Ese día Alexander creía haber sobrevivido a un intento de asesinato. Era consciente de que lo habían envenenado; sabía que eso había sido obra del Servicio Federal de Seguridad ruso (FSB) y estaba convencido de que la orden había partido del presidente, Vladimir Putin. Pero también tenía la certeza de que había sobrevivido y lo peor había pasado ya. No le pregunté apenas nada, pensando que en su debilidad no estaba en condiciones de analizar la situación.

"Dentro de unos días volveré a casa –dijo–. Entonces ya tendremos tiempo de hablar."
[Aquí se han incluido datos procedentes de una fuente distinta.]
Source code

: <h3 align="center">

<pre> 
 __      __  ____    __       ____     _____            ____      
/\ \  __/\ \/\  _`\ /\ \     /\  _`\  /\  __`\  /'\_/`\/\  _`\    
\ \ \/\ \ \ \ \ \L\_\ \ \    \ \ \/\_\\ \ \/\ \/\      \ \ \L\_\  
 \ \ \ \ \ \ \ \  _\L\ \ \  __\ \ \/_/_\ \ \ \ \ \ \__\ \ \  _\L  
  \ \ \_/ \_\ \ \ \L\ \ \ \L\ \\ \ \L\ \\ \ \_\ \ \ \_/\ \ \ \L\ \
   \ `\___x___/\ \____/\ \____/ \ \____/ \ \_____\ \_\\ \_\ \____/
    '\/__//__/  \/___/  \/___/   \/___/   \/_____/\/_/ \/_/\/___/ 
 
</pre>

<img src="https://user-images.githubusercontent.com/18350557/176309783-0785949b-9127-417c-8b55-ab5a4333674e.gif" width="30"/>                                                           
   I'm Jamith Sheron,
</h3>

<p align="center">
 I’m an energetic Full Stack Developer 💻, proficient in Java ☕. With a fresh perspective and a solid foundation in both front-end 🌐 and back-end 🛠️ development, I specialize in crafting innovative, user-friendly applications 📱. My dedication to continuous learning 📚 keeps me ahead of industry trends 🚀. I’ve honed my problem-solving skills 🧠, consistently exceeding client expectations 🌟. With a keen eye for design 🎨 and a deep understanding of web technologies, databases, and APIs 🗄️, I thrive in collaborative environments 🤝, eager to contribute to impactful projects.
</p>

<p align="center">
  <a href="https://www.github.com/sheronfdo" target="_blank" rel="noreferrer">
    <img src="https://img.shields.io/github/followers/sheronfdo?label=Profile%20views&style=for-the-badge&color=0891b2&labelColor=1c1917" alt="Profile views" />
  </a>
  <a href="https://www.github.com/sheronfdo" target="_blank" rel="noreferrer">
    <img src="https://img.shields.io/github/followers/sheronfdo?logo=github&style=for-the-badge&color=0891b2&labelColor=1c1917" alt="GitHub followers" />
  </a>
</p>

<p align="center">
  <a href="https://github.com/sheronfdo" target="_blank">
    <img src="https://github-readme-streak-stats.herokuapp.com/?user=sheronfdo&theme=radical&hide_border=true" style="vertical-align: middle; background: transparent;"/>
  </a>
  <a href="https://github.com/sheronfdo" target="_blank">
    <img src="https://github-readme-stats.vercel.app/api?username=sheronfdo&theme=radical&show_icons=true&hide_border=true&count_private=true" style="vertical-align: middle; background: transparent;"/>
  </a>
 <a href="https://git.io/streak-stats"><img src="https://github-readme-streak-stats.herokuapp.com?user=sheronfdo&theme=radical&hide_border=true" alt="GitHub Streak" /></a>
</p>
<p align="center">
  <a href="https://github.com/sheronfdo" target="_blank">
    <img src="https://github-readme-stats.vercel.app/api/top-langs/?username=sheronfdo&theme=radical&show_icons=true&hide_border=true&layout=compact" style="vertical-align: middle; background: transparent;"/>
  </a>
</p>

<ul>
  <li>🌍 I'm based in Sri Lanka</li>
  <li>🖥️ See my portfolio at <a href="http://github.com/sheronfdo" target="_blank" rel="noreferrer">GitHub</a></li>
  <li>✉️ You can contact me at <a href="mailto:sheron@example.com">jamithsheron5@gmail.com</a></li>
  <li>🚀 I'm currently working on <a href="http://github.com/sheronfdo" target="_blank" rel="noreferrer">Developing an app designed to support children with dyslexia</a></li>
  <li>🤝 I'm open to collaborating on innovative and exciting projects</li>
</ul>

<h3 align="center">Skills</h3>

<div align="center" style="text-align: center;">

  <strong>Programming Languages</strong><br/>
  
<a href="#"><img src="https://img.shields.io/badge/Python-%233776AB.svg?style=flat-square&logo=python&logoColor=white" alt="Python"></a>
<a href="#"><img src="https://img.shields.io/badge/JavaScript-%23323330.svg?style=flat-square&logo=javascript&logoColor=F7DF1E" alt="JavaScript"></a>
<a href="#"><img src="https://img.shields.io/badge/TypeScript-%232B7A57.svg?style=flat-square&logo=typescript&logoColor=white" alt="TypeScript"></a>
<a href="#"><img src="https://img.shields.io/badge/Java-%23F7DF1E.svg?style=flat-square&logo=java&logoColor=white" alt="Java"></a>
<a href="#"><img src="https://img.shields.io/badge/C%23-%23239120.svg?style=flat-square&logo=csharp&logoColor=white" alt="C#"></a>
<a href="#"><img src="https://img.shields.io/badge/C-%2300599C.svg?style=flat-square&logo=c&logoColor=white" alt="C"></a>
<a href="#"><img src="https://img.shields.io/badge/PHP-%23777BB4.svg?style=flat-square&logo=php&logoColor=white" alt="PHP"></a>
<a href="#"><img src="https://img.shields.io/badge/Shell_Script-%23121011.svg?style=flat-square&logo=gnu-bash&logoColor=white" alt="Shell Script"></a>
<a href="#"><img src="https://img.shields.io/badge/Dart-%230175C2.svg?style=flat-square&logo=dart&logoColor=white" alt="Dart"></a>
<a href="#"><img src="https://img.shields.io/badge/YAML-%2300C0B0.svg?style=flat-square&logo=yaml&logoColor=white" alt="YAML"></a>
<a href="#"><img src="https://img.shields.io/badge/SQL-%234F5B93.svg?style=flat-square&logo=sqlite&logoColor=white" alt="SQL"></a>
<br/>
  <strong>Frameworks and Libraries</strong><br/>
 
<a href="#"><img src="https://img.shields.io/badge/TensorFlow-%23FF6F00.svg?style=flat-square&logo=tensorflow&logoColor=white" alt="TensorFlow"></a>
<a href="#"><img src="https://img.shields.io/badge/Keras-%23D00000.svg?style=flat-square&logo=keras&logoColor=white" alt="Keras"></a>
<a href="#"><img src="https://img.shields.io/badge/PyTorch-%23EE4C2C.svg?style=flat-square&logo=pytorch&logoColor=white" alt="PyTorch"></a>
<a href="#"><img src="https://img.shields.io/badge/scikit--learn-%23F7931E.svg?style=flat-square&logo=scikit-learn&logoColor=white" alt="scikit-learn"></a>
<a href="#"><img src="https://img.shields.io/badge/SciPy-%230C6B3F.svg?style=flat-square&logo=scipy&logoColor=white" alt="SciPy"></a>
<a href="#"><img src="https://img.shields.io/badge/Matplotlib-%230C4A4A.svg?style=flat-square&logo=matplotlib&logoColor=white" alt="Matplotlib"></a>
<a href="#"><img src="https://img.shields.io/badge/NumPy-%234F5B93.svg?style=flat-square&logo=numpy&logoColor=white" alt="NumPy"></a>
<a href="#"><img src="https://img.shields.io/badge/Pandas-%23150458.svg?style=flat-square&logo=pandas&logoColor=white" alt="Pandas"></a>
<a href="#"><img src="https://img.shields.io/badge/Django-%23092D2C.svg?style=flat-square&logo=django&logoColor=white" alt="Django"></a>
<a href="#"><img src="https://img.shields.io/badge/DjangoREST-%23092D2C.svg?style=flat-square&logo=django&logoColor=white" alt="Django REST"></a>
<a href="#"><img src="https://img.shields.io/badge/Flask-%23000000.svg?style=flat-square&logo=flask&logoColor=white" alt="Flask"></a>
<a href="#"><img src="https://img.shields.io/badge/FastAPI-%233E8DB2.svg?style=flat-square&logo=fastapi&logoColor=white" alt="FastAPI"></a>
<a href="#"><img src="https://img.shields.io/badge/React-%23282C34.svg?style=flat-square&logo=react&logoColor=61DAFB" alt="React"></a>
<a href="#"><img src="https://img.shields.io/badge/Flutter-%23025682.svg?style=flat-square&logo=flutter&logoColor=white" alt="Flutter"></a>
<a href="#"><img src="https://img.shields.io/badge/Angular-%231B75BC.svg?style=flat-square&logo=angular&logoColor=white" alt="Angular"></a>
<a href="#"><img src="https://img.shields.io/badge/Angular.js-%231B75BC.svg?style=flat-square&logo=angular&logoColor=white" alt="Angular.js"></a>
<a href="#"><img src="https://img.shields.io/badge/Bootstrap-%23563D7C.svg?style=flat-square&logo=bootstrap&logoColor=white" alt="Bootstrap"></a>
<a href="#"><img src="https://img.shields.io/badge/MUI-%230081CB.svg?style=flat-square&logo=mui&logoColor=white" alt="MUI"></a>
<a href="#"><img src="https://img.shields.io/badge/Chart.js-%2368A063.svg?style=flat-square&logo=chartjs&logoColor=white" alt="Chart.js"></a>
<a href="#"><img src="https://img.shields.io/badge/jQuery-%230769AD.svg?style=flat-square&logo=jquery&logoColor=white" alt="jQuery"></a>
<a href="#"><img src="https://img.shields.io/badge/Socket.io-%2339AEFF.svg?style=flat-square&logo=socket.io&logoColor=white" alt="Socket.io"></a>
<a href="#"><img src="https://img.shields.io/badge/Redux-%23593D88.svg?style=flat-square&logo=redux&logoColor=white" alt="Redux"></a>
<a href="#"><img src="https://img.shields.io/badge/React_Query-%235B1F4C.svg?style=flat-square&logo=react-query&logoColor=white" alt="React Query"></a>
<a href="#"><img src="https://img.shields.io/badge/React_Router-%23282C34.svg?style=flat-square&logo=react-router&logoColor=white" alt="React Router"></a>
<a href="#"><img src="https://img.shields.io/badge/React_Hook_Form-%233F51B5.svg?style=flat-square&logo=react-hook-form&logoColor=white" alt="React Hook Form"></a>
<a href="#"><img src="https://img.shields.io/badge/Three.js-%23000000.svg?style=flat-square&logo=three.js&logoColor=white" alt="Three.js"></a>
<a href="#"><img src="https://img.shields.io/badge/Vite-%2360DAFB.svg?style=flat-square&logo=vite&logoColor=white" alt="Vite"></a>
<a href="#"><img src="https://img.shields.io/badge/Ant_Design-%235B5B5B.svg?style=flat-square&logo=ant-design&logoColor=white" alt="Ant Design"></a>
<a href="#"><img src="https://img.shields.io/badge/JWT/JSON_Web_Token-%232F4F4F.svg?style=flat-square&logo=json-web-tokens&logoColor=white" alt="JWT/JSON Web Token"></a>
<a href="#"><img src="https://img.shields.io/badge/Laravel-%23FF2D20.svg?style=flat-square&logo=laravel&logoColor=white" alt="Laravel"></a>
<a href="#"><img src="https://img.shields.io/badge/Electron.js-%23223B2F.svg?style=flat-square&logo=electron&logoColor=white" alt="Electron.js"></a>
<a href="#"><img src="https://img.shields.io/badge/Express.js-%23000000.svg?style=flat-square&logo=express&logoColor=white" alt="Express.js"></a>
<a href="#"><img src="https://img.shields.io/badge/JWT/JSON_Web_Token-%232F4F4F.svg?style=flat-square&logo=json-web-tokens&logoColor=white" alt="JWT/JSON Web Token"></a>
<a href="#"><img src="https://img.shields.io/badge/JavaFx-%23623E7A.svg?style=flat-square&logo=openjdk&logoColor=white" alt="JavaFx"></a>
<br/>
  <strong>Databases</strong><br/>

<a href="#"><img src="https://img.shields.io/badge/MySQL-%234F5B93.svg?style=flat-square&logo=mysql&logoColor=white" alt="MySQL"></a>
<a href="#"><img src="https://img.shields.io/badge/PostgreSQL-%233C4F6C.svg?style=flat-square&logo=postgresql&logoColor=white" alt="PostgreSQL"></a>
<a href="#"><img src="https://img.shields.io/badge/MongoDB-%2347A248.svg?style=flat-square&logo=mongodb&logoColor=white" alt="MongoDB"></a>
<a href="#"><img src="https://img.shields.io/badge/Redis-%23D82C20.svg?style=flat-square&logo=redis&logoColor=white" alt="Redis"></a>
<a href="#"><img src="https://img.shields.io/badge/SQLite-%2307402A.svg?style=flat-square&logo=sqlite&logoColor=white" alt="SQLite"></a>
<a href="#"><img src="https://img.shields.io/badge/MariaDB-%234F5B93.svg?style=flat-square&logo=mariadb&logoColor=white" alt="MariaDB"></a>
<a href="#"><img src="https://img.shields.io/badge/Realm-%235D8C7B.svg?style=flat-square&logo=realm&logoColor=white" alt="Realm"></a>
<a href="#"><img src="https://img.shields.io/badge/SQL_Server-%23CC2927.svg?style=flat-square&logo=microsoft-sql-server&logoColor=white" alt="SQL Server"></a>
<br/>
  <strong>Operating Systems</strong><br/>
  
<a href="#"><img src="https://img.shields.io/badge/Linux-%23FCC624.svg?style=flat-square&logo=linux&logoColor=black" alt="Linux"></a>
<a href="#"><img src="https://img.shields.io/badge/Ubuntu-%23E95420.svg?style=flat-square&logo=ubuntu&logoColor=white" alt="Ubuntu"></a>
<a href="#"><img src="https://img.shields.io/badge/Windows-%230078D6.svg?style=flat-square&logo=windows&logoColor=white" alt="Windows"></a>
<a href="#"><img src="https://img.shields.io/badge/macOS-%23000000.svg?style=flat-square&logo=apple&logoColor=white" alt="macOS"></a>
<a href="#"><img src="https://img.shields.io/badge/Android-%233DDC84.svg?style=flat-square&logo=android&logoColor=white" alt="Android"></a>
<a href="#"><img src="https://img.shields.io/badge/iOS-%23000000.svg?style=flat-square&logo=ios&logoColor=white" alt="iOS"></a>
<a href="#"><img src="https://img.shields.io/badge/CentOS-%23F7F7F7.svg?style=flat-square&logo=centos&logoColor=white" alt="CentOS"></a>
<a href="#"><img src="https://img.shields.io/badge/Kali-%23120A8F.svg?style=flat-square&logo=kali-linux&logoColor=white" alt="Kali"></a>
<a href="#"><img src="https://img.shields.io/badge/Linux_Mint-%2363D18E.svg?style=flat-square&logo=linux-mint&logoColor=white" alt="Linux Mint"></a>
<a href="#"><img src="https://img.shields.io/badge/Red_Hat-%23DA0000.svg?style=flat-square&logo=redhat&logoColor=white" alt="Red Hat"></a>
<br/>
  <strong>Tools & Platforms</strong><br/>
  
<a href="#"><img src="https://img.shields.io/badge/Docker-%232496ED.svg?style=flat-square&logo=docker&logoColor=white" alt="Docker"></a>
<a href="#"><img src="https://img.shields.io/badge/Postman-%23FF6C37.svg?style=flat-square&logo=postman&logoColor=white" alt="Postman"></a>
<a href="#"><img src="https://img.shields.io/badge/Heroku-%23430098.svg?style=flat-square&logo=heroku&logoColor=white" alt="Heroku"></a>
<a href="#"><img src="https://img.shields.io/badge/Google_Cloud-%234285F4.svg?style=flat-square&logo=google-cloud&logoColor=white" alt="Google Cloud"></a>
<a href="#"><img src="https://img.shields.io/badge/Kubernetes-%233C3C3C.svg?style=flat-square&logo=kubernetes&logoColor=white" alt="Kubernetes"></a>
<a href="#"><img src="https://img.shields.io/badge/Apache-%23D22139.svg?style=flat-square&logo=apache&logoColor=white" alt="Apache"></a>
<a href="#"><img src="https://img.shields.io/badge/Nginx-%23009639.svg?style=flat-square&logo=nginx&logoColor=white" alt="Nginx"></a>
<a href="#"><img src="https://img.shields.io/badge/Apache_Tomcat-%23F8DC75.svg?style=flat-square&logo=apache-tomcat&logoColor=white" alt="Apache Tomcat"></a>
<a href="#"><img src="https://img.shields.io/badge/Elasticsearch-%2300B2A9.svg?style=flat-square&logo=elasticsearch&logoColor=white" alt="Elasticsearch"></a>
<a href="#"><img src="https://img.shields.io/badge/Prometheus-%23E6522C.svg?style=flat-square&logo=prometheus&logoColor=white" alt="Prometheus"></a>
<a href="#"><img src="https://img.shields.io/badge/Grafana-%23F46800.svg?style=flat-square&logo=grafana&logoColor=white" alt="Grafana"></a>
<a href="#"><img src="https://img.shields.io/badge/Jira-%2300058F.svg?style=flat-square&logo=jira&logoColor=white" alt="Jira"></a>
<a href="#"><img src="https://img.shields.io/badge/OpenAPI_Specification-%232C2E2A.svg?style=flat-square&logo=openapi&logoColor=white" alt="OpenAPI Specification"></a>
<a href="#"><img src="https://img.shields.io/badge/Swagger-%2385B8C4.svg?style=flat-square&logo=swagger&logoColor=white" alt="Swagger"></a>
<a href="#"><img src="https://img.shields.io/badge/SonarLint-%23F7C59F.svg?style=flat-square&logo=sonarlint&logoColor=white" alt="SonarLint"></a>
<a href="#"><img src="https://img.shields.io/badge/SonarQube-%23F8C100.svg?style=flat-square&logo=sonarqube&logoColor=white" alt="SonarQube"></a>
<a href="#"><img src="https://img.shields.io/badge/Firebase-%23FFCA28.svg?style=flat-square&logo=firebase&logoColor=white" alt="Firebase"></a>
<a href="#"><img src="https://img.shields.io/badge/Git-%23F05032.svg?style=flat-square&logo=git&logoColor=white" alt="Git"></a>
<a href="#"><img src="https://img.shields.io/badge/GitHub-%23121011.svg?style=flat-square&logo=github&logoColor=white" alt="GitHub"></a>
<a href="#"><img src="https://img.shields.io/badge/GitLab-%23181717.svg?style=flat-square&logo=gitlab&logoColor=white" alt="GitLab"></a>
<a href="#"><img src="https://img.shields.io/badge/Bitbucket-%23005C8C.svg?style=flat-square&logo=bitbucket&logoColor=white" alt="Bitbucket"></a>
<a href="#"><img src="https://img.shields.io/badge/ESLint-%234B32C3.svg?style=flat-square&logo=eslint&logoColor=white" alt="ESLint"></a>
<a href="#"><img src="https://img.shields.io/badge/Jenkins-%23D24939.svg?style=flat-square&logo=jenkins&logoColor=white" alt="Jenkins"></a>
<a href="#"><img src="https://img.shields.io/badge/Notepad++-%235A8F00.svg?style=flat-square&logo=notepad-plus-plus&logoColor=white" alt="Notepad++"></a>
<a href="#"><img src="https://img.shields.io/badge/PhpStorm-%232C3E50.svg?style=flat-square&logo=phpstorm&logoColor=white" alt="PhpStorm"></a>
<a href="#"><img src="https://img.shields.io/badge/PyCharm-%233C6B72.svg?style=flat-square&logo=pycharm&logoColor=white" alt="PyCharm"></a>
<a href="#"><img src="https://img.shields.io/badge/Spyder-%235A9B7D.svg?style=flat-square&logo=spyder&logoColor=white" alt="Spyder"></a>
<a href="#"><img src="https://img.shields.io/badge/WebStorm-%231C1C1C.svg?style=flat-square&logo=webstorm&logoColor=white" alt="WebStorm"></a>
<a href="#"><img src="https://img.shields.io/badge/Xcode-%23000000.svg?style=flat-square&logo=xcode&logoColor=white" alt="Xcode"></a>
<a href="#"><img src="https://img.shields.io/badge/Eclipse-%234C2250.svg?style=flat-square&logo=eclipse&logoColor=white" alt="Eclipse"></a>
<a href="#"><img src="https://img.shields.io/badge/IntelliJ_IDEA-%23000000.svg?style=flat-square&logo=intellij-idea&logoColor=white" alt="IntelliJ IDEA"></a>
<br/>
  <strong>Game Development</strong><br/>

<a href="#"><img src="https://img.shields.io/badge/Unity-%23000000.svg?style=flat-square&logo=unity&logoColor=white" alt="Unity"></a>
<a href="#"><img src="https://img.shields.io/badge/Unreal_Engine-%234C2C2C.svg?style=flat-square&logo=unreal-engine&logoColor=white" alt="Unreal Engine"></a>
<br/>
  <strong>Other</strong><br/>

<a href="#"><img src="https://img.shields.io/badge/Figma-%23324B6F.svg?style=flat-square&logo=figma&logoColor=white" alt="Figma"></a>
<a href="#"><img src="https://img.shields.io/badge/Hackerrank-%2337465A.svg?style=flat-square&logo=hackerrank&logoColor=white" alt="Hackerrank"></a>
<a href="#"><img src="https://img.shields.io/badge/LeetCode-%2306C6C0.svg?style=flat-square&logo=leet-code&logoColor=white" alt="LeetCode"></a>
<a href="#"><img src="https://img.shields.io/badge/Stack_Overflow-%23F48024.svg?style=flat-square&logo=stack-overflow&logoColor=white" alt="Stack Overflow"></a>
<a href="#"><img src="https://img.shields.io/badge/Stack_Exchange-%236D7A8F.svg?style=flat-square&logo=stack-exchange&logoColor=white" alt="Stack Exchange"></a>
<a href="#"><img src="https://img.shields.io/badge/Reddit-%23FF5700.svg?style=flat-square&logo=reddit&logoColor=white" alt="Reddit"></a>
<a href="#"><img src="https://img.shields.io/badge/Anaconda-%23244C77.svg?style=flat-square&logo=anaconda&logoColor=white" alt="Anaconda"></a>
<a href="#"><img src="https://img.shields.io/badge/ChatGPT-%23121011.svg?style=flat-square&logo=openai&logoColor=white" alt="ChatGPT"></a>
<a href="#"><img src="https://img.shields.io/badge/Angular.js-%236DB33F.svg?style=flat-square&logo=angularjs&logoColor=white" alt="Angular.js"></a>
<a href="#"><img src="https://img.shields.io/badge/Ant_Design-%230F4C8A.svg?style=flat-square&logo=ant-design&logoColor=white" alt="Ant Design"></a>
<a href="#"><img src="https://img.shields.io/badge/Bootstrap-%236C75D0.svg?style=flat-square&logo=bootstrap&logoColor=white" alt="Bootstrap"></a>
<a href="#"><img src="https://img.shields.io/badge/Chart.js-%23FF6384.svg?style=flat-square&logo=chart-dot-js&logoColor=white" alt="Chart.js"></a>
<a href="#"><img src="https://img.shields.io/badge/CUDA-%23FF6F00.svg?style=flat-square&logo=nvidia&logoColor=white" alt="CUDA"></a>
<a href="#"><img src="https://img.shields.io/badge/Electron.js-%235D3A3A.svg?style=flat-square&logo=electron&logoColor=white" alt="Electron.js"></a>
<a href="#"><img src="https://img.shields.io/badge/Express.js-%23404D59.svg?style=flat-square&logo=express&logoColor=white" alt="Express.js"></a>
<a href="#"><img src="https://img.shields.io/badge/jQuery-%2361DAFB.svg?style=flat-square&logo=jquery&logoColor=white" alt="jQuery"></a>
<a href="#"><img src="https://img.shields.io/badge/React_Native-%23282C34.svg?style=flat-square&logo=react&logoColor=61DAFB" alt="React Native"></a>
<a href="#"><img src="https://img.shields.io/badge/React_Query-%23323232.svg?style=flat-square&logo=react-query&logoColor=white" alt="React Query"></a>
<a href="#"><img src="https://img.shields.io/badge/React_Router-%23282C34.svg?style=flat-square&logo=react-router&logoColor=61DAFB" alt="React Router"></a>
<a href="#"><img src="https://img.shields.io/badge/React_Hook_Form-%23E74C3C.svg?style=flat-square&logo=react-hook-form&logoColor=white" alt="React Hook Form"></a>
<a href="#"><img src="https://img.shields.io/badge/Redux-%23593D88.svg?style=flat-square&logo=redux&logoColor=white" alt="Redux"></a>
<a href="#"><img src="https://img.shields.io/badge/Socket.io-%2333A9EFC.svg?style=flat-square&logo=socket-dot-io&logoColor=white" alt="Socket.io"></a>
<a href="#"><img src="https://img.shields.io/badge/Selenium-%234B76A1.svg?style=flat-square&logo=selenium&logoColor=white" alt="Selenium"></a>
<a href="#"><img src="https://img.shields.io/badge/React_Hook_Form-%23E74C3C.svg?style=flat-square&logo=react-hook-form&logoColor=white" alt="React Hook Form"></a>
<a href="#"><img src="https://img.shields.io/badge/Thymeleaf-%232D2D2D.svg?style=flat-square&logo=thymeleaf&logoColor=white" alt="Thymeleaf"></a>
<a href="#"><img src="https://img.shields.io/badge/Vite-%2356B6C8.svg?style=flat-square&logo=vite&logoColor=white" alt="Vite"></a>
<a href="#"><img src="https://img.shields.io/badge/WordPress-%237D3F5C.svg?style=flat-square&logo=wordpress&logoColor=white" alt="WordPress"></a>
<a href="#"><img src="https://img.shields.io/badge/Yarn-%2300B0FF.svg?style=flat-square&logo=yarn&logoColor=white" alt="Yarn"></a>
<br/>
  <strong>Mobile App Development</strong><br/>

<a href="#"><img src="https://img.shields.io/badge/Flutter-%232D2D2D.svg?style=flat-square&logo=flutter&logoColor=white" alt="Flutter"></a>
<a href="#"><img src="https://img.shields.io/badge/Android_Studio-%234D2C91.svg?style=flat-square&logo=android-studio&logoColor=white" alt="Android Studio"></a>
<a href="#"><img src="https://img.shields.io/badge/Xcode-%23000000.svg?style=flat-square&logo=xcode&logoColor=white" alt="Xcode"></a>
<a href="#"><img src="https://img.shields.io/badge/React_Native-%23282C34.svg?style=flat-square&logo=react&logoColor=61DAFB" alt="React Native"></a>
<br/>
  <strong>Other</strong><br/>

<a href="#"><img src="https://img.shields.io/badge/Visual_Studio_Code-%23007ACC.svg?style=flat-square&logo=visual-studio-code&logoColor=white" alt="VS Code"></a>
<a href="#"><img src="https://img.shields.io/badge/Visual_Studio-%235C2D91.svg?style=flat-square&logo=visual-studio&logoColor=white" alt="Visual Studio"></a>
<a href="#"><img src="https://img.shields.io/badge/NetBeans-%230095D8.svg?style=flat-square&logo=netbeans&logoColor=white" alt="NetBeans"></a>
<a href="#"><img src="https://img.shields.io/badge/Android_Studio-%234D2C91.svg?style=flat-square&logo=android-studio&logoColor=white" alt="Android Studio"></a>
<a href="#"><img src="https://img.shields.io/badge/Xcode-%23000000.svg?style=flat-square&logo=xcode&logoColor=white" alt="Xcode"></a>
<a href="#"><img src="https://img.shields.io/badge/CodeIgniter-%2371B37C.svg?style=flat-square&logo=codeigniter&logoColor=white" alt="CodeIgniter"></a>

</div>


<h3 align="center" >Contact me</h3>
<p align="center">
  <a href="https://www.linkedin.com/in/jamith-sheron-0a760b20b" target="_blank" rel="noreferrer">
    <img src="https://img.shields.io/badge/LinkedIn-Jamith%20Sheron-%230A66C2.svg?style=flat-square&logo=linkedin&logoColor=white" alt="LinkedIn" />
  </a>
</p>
Alexander Litvinenko murió el 23 de noviembre. Había sido teniente coronel de una unidad especial contra el crimen organizado del Servicio Federal de Seguridad. Ésa era su profesión. Ésa era su vida.

Lo conocí en 1998, en un momento muy difícil para él. Había recibido una orden espinosa de sus superiores, y por primera vez en su vida no sabía qué hacer. La orden era matar a un judío ruso multimillonario que había amasado su gran fortuna durante la era Yeltsin. Se llamaba Boris Berezovsky, y en aquel entonces era funcionario del gobierno, concretamente secretario ejecutivo de la Comunidad de Estados Independientes. Alexander tomó una decisión. Se puso en contacto con Berezovsky y le informó de la orden. Hizo público el hecho en una rueda de prensa donde declaró que varios generales del más alto rango del FSB violaban la ley y daban órdenes ilegales a oficiales subalternos. Con ello, puso fin a su carrera en el FSB. Fue destituido. Lo conocí el día que se preparaba para esa histórica rueda de prensa.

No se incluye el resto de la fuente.